10 reasons to save Helsinki-Malmi Airport
|Historic Helsinki-Malmi Airport celebrated its 70th anniversary in May 2008.|
1) Finland needs an airfield for general aviation and aviation hobbies of youths in the capital region.
2) Malmi Airport is the backbone of rescue and patrol flights and of our aviation education.
3) Malmi Airport is a significant provider of jobs.
4) Malmi Airport is a part of the essential character of Helsinki.
5) Malmi Airport is bad building ground.
6) Malmi Airport is a unique natural green area in Helsinki.
7) The operational Malmi Airport is a world-class cultural treasure.
8) The capital region needs a backup airport.
9) The activities of Malmi Airport cannot be dispersed, at most they can be destroyed.
10) Taking the future prospects of aviation into account, Malmi Airport is a remarkable asset.

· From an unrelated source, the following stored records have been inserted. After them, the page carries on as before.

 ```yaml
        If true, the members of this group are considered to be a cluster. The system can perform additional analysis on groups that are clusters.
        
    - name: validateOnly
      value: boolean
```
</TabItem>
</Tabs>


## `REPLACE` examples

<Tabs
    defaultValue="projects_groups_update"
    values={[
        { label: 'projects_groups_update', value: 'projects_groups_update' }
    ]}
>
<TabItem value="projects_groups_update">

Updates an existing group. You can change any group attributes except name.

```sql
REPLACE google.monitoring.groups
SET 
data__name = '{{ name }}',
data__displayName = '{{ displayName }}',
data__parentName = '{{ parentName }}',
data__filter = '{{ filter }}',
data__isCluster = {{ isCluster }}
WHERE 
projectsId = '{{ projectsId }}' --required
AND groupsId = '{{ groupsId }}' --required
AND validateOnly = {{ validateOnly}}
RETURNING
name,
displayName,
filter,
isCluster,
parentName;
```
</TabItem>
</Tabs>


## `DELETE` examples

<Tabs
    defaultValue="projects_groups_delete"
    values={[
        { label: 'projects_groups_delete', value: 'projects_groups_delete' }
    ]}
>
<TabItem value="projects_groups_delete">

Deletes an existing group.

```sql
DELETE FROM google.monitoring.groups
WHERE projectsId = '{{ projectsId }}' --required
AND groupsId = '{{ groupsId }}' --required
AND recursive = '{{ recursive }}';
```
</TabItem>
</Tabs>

1) Finavia: the interests of aviation require preserving Malmi.
As the leading expert in aviation matters, Finavia (formerly Civil Aviation Administration) is responsible for developing aviation in our country. It says in its statement : "From the point of view of pilot training companies, small-scale commercial aviation and the maintenance of small aircraft, by far the best location for an airfield in the region is Malmi Airport. The interests of general aviation are best served by preserving it in its present function. [...] none of the present activities at Malmi can be moved to Helsinki-Vantaa International Airport for reasons of functionality, capacity and safety."
At the same time, Malmi is the biggest youth aviation center in our country. Hobbyists with their scale models as well as parachutists practice their skills in their assigned areas on the Airport. From the point of view of future aviation needs, Malmi Airport is in a perfect location. The Baltic states, St. Petersburg and all of southern Finland are within 200 miles.
2) Border Guard, City of Helsinki Rescue Department, Medi-Heli, Police, Finavia: losing Malmi Airport would seriously weaken the capacity for efficient operation!
Malmi Airport is the most important air base of the Border Guard. From Malmi, the border areas key to our national safety are monitored. In addition, almost half of all sea rescue, search and ambulance flights by the Border Guard are flown from Malmi. The State has strengthened the Malmi base with a giant investment for the next 20 years in 1995. There are no funds budgeted for moving the Airport.
Malmi Airport is the main air base for the City of Helsinki Rescue Department and has been vital also to the operations of the ambulance paramedic helicopter Medi-Heli. Malmi is also the base of the police helicopter which will see increasing use with the growing traffic on the roads. In its annual report 2002 , the Flight Safety Authority of the Civil Aviation Administration (Finavia) states: "Half of all pilots and nearly two-thirds of all professional pilots get their education on Malmi Airport. Thus, the Airport has a key role in aviation training and bringing up future generations of pilots. All presented alternatives of moving the aviation activities of Malmi elsewhere would seriously weaken the operational preconditions of pilot education and general aviation." Malmi is by a wide margin the second-busiest airport in Finland !
3) Malmi Airport is a significant provider of jobs.
According to a survey conducted in spring 2005, the companies and authorities operating at Malmi Airport offer jobs to 348 full-time ja 125 part-time employees. The combined annual turnover of the companies exceeds 33 million euro. In addition, the Airport indirectly brings work to about 600 persons. The value to society of the ca. 1000 jobs at Tattarisuo industrial area, whose destiny is bound to that of the Airport, is about 17 million euro/year. In addition, it indirectly employs about 3000 persons.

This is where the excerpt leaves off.